# [Given data]

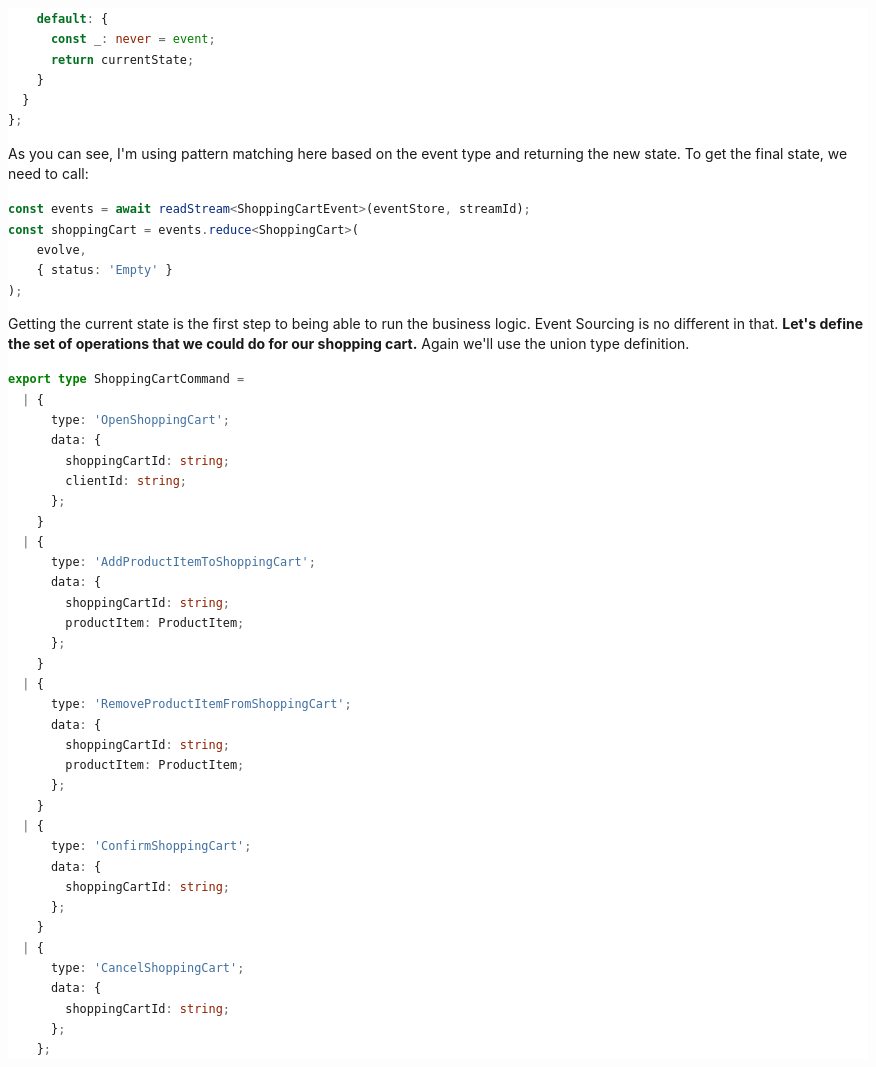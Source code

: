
 ```typescript
    default: {
      const _: never = event;
      return currentState;
    }
  }
};
```

As you can see, I'm using pattern matching here based on the event type and returning the new state. To get the final state, we need to call:

```typescript
const events = await readStream<ShoppingCartEvent>(eventStore, streamId);
const shoppingCart = events.reduce<ShoppingCart>(
    evolve,
    { status: 'Empty' }
);
```

Getting the current state is the first step to being able to run the business logic. Event Sourcing is no different in that. **Let's define the set of operations that we could do for our shopping cart.** Again we'll use the union type definition.

```typescript
export type ShoppingCartCommand =
  | {
      type: 'OpenShoppingCart';
      data: {
        shoppingCartId: string;
        clientId: string;
      };
    }
  | {
      type: 'AddProductItemToShoppingCart';
      data: {
        shoppingCartId: string;
        productItem: ProductItem;
      };
    }
  | {
      type: 'RemoveProductItemFromShoppingCart';
      data: {
        shoppingCartId: string;
        productItem: ProductItem;
      };
    }
  | {
      type: 'ConfirmShoppingCart';
      data: {
        shoppingCartId: string;
      };
    }
  | {
      type: 'CancelShoppingCart';
      data: {
        shoppingCartId: string;
      };
    };
```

# [Your instructions]
Your answer must be the full listing, copied exactly, with no pictures in it.

# [Result]
Source code

:
 ```typescript
    default: {
      const _: never = event;
      return currentState;
    }
  }
};
```

As you can see, I'm using pattern matching here based on the event type and returning the new state. To get the final state, we need to call:

```typescript
const events = await readStream<ShoppingCartEvent>(eventStore, streamId);
const shoppingCart = events.reduce<ShoppingCart>(
    evolve,
    { status: 'Empty' }
);
```

Getting the current state is the first step to being able to run the business logic. Event Sourcing is no different in that. **Let's define the set of operations that we could do for our shopping cart.** Again we'll use the union type definition.

```typescript
export type ShoppingCartCommand =
  | {
      type: 'OpenShoppingCart';
      data: {
        shoppingCartId: string;
        clientId: string;
      };
    }
  | {
      type: 'AddProductItemToShoppingCart';
      data: {
        shoppingCartId: string;
        productItem: ProductItem;
      };
    }
  | {
      type: 'RemoveProductItemFromShoppingCart';
      data: {
        shoppingCartId: string;
        productItem: ProductItem;
      };
    }
  | {
      type: 'ConfirmShoppingCart';
      data: {
        shoppingCartId: string;
      };
    }
  | {
      type: 'CancelShoppingCart';
      data: {
        shoppingCartId: string;
      };
    };
```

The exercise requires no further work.